Google rejects French request to expand right to be forgotten

The right to be forgotten isn't a global law, Google said in a blog post

Google won't comply with a request from France's privacy watchdog group to apply the right to be forgotten to all Google searches and not only the ones conducted in Europe.

Google won't comply with a request from France's privacy watchdog group to apply the right to be forgotten to all Google searches and not only the ones conducted in Europe.

Google won't comply with an order from France's privacy watchdog group to apply the right to be forgotten to all its search results around the world.

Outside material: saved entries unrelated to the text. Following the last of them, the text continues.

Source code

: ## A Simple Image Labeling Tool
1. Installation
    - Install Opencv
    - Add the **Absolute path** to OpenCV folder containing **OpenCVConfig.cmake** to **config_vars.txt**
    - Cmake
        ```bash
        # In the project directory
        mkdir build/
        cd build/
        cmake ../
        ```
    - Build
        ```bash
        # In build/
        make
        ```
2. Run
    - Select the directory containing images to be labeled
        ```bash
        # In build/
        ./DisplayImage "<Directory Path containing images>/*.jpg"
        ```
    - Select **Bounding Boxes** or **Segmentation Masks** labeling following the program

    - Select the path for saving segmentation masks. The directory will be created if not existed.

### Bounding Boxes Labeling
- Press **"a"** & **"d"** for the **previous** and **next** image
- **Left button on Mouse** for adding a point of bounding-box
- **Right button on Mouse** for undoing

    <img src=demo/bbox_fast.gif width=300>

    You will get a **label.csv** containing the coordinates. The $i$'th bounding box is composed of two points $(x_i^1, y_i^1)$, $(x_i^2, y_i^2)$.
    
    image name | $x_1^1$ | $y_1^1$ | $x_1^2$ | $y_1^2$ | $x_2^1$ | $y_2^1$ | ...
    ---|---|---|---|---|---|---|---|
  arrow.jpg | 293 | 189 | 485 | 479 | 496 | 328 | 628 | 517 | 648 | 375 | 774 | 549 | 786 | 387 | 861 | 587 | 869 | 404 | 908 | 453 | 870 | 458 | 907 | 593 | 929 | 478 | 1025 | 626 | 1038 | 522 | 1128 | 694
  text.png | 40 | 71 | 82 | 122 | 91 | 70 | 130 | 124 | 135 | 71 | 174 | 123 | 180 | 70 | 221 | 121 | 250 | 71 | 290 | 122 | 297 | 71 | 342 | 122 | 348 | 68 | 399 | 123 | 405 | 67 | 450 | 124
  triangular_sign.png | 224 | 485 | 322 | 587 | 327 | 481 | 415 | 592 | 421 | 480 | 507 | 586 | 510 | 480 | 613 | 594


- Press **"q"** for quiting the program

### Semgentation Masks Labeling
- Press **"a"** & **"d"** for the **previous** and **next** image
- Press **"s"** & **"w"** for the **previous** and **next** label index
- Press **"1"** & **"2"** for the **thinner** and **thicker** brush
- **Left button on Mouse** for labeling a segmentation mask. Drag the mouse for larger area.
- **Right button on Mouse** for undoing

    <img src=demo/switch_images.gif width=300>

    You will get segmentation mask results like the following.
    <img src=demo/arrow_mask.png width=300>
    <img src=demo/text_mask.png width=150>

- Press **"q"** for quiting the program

In June, CNIL, France's data protection authority, ordered Google to remove search results meeting "right to be forgotten" criteria from any regional version of Google's search engine. However, granting CNIL's request could have a "serious chilling effect on the web," Google said Thursday in a blog post.

The request stems from May 2014 decision issued by the European Court of Justice that allows Europeans to ask search engines in the region to scrub results that contain information about them that's found to be inadequate, irrelevant or not in the public interest. This has been dubbed the right to be forgotten.

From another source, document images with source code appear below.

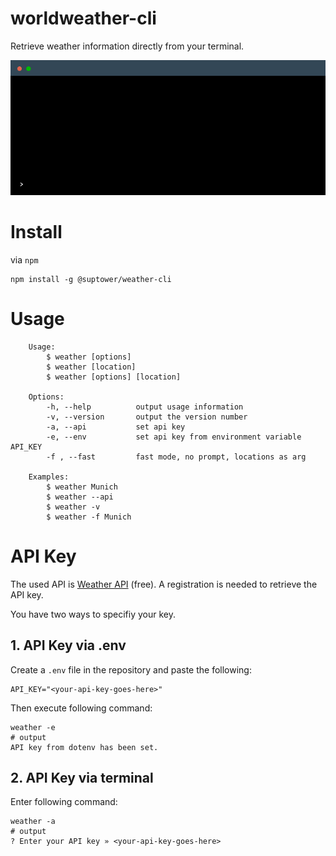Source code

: # worldweather-cli

Retrieve weather information directly from your terminal.

![terminal example usage](terminal.gif)

# Install
via `npm`
```
npm install -g @suptower/weather-cli
```

# Usage
```
    Usage: 
        $ weather [options]
        $ weather [location]
        $ weather [options] [location]

    Options:
        -h, --help          output usage information
        -v, --version       output the version number
        -a, --api           set api key
        -e, --env           set api key from environment variable API_KEY
        -f , --fast         fast mode, no prompt, locations as arg

    Examples:
        $ weather Munich
        $ weather --api
        $ weather -v
        $ weather -f Munich
```

# API Key
The used API is [Weather API](https://www.weatherapi.com) (free). A registration is needed to retrieve the API key.

You have two ways to specifiy your key.

## 1. API Key via .env
Create a `.env` file in the repository and paste the following:
```
API_KEY="<your-api-key-goes-here>"
```
Then execute following command:
```
weather -e
# output
API key from dotenv has been set.
```

## 2. API Key via terminal
Enter following command:
```
weather -a
# output
? Enter your API key » <your-api-key-goes-here>
```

Since the ruling, Google said it has removed more than 1 million links and received nearly 300,000 requests, according to its transparency report. Those links were removed from European versions of Google, such as google.fr in France and google.de in Germany.

The links, however, would still appear if the search was conducted in other versions of Google, such as google.com.

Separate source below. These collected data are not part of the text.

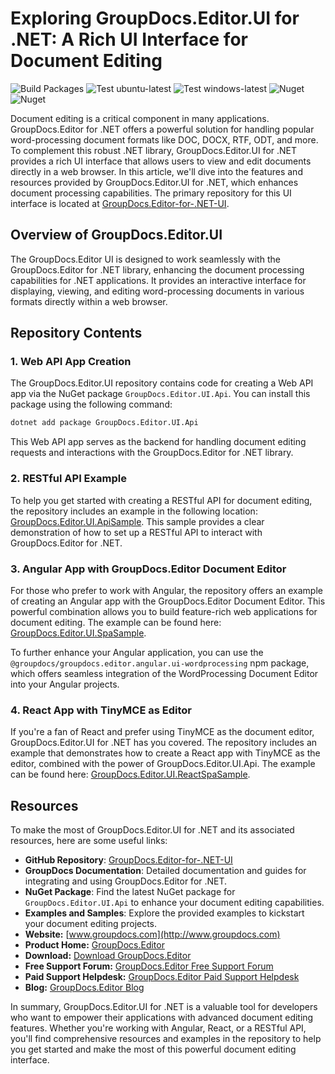 # Exploring GroupDocs.Editor.UI for .NET: A Rich UI Interface for Document Editing

![Build Packages](https://github.com/groupdocs-editor/GroupDocs.Editor-for-.NET-UI/actions/workflows/build_packages.yml/badge.svg)
![Test ubuntu-latest](https://github.com/groupdocs-editor/GroupDocs.Editor-for-.NET-UI/actions/workflows/Test_linux.yml/badge.svg)
![Test windows-latest](https://github.com/groupdocs-editor/GroupDocs.Editor-for-.NET-UI/actions/workflows/Test_windows-latest.yml/badge.svg)
![Nuget](https://img.shields.io/nuget/v/GroupDocs.Editor.UI.Api?label=GroupDocs.Editor.UI)
![Nuget](https://img.shields.io/nuget/dt/GroupDocs.Editor.UI.Api?label=GroupDocs.Editor.UI)

Document editing is a critical component in many applications. GroupDocs.Editor for .NET offers a powerful solution for handling popular word-processing document formats like DOC, DOCX, RTF, ODT, and more. To complement this robust .NET library, GroupDocs.Editor.UI for .NET provides a rich UI interface that allows users to view and edit documents directly in a web browser. In this article, we'll dive into the features and resources provided by GroupDocs.Editor.UI for .NET, which enhances document processing capabilities. The primary repository for this UI interface is located at [GroupDocs.Editor-for-.NET-UI](https://github.com/groupdocs-editor/GroupDocs.Editor-for-.NET-UI).

## Overview of GroupDocs.Editor.UI

The GroupDocs.Editor UI is designed to work seamlessly with the GroupDocs.Editor for .NET library, enhancing the document processing capabilities for .NET applications. It provides an interactive interface for displaying, viewing, and editing word-processing documents in various formats directly within a web browser.

## Repository Contents

### 1. Web API App Creation

The GroupDocs.Editor.UI repository contains code for creating a Web API app via the NuGet package `GroupDocs.Editor.UI.Api`. You can install this package using the following command:

```bash
dotnet add package GroupDocs.Editor.UI.Api
```

This Web API app serves as the backend for handling document editing requests and interactions with the GroupDocs.Editor for .NET library.

### 2. RESTful API Example

To help you get started with creating a RESTful API for document editing, the repository includes an example in the following location: [GroupDocs.Editor.UI.ApiSample](https://github.com/groupdocs-editor/GroupDocs.Editor-for-.NET-UI/tree/master/samples/GroupDocs.Editor.UI.ApiSample). This sample provides a clear demonstration of how to set up a RESTful API to interact with GroupDocs.Editor for .NET.

### 3. Angular App with GroupDocs.Editor Document Editor

For those who prefer to work with Angular, the repository offers an example of creating an Angular app with the GroupDocs.Editor Document Editor. This powerful combination allows you to build feature-rich web applications for document editing. The example can be found here: [GroupDocs.Editor.UI.SpaSample](https://github.com/groupdocs-editor/GroupDocs.Editor-for-.NET-UI/tree/master/samples/GroupDocs.Editor.UI.SpaSample).

To further enhance your Angular application, you can use the `@groupdocs/groupdocs.editor.angular.ui-wordprocessing` npm package, which offers seamless integration of the WordProcessing Document Editor into your Angular projects.

### 4. React App with TinyMCE as Editor

If you're a fan of React and prefer using TinyMCE as the document editor, GroupDocs.Editor.UI for .NET has you covered. The repository includes an example that demonstrates how to create a React app with TinyMCE as the editor, combined with the power of GroupDocs.Editor.UI.Api. The example can be found here: [GroupDocs.Editor.UI.ReactSpaSample](https://github.com/groupdocs-editor/GroupDocs.Editor-for-.NET-UI/tree/master/samples/GroupDocs.Editor.UI.ReactSpaSample).

## Resources

To make the most of GroupDocs.Editor.UI for .NET and its associated resources, here are some useful links:

- **GitHub Repository**: [GroupDocs.Editor-for-.NET-UI](https://github.com/groupdocs-editor/GroupDocs.Editor-for-.NET-UI)
- **GroupDocs Documentation**: Detailed documentation and guides for integrating and using GroupDocs.Editor for .NET.
- **NuGet Package**: Find the latest NuGet package for `GroupDocs.Editor.UI.Api` to enhance your document editing capabilities.
- **Examples and Samples**: Explore the provided examples to kickstart your document editing projects.
- **Website:** [www.groupdocs.com](http://www.groupdocs.com)
- **Product Home:** [GroupDocs.Editor](https://products.groupdocs.com/editor)
- **Download:** [Download GroupDocs.Editor](http://downloads.groupdocs.com/editor)
- **Free Support Forum:** [GroupDocs.Editor Free Support Forum](https://forum.groupdocs.com/c/editor)
- **Paid Support Helpdesk:** [GroupDocs.Editor Paid Support Helpdesk](https://helpdesk.groupdocs.com)
- **Blog:** [GroupDocs.Editor Blog](https://blog.groupdocs.com/category/groupdocs-editor-product-family/)


In summary, GroupDocs.Editor.UI for .NET is a valuable tool for developers who want to empower their applications with advanced document editing features. Whether you're working with Angular, React, or a RESTful API, you'll find comprehensive resources and examples in the repository to help you get started and make the most of this powerful document editing interface.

CNIL is looking to broaden the ruling's scope and claims Google hasn't gone far enough to honor removal requests. Hundreds of Europeans have filed complaints with CNIL over Google's refusal to remove links from all variants of its search engine, according to the order. CNIL can impose sanctions on Google for disobeying its request, but information on the penalty wasn't provided.

Following CNIL's order would hinder Internet freedom and allow one country to control what content people in other nations can access, Google said, noting that the right to be forgotten isn't a global law. Google also said content that one country finds offensive could be legal in other nations, such as websites that speak out against the government.

CNIL couldn't immediately be reached for comment.